O que nos permite dizer, em conclusão, que a consciência do tempo é consciência de si como liberdade e consciência da realidade como contingência, dois modos de falar da mesma coisa, da característica mais profunda do tempo para Bergson, e diretamente relacionada com o tema do futuro: o tempo como criação, indeterminação, imprevisibilidade e talvez, sobretudo, risco, algo constitutivo da realidade em si mesma, mas uma aventura de que a natureza nos quis poupar, e que só experimentamos excepcionalmente, pois o que temos diante de nós, naturalmente, isto é, pragmaticamente, é o mundo visível das articulações confiáveis, em que o tempo é uma linha a partir da qual podemos representar a totalidade de uma presença absoluta, na qual o futuro estaria presente por antecipação.

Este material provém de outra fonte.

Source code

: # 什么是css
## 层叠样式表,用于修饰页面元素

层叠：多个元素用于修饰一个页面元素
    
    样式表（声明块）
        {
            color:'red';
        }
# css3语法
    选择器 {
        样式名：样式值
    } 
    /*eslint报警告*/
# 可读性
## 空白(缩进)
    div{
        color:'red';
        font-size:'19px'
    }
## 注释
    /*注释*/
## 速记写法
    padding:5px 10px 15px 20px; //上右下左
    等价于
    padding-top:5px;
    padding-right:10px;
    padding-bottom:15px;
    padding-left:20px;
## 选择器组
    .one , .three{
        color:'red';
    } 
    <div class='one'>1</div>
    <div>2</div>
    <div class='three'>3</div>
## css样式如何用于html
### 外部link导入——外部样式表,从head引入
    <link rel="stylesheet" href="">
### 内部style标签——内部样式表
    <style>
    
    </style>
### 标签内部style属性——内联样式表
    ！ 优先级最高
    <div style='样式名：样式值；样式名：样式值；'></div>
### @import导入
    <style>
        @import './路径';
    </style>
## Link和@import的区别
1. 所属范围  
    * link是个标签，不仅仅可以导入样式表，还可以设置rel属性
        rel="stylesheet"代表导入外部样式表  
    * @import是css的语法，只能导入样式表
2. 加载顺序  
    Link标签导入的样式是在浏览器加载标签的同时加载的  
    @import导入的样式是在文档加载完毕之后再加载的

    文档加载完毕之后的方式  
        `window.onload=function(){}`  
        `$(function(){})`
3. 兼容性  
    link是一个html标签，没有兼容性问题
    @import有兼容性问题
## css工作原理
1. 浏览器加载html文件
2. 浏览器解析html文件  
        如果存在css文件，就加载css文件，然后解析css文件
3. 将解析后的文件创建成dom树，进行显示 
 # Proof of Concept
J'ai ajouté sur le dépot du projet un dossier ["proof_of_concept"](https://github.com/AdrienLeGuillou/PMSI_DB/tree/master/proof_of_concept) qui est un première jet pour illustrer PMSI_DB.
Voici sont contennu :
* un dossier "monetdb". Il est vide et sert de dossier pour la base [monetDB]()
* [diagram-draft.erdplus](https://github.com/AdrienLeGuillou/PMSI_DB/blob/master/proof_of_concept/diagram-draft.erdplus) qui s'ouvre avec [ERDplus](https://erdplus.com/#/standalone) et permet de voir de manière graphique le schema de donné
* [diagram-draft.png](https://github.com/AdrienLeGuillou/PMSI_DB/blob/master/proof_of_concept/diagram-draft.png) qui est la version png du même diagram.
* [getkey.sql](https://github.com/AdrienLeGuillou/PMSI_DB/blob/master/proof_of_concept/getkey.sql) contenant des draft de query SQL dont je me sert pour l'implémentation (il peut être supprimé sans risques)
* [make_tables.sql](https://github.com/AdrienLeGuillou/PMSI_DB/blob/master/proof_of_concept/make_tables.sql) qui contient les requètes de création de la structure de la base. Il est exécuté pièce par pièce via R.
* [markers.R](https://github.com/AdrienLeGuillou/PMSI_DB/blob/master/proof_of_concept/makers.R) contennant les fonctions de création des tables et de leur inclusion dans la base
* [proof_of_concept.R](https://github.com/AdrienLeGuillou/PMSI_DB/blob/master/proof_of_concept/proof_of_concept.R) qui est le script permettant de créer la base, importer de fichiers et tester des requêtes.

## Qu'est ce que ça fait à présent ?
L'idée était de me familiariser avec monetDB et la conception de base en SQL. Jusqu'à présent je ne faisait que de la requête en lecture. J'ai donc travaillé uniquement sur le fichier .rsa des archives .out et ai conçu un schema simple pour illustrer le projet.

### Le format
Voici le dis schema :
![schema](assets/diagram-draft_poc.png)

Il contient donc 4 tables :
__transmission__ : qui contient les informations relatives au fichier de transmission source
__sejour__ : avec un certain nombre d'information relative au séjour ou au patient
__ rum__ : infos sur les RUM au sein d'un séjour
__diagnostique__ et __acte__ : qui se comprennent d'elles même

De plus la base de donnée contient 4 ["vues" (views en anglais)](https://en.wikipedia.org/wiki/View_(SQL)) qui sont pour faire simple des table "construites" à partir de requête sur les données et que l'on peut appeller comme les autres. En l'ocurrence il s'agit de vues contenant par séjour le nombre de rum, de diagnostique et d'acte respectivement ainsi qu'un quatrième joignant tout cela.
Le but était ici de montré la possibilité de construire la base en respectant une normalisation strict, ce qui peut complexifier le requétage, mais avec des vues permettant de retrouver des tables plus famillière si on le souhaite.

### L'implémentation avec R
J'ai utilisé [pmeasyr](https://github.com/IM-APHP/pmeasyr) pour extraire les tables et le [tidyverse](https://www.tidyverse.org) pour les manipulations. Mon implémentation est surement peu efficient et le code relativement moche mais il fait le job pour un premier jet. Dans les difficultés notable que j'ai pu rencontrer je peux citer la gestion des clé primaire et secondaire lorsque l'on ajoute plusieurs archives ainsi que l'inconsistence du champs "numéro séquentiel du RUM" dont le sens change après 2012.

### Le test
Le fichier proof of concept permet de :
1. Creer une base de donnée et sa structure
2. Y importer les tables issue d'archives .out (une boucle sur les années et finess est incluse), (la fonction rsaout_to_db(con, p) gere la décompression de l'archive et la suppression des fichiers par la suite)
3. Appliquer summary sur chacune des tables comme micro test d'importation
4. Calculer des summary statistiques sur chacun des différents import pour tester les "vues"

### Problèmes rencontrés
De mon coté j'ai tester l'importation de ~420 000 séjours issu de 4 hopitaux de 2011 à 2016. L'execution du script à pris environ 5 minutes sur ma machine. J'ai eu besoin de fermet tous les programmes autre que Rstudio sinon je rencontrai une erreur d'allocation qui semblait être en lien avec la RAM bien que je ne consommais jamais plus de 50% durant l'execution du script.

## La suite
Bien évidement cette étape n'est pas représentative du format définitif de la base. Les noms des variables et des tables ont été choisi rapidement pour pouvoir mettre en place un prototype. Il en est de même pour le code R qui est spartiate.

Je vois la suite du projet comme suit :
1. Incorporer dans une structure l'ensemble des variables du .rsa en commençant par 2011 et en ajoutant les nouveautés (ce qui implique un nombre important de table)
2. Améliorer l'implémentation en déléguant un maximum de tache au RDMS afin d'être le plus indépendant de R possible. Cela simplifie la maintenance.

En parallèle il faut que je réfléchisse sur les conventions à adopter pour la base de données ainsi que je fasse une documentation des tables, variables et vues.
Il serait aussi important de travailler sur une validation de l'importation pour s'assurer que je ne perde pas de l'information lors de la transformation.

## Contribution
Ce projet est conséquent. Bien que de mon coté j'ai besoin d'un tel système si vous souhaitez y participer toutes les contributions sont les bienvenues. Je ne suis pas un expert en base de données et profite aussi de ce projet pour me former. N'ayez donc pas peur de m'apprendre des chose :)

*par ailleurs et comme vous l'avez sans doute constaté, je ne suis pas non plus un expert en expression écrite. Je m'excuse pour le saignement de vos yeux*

O que aprendemos com a concepção bergsoniana do tempo e com esta filosofia que pretende pensar uma ontologia do movimento, ou uma verdade do devir ou uma realidade do vir a ser, não tem apenas a ver com epistemologia ou com conhecimento. Certamente a estratégia de oculta­ mento do tempo não se explica apenas por exigências de uma representação objetivamente estável, mas, talvez principalmente, pela necessidade de recalcar o desejo irrealizável de imortalidade, esta frustração que nos define em profundidade e da qual a obsessão da permanência e da substancialidade seriam as manifestações exteriores. Desde a Antiguidade, o que mais nos inquieta a respeito do futuro não é a sua imprevisibilidade ou as surpresas que nos aguardam, mas antes uma certeza tão absoluta que nos assusta pelo seu excesso, por uma verdade que transborda e devora todas as expectativas de uma vida sempre pequena e insignificante diante do horizonte da morte, certeza que possui figura paradoxal, pois, sendo a mais forte de todas que podemos ter, pode, no entanto, abrir-se para uma dimensão indefinida de incerteza que diria respeito a algo como um futuro absoluto.

Notas

  1. Henri Bergson, Essai sur les données immédiates de la conscience, Paris: PUF, 1976, p. VII. 
  2. Mauro Maldonato, A subversão do ser – Identidade, mundo, tempo, espaço: fenomenologia de uma mutação. São Paulo: Peirópolis, 2001. 
  3. Henri Bergson, Essai sur les données immédiates de la conscience, op. cit., p. 103.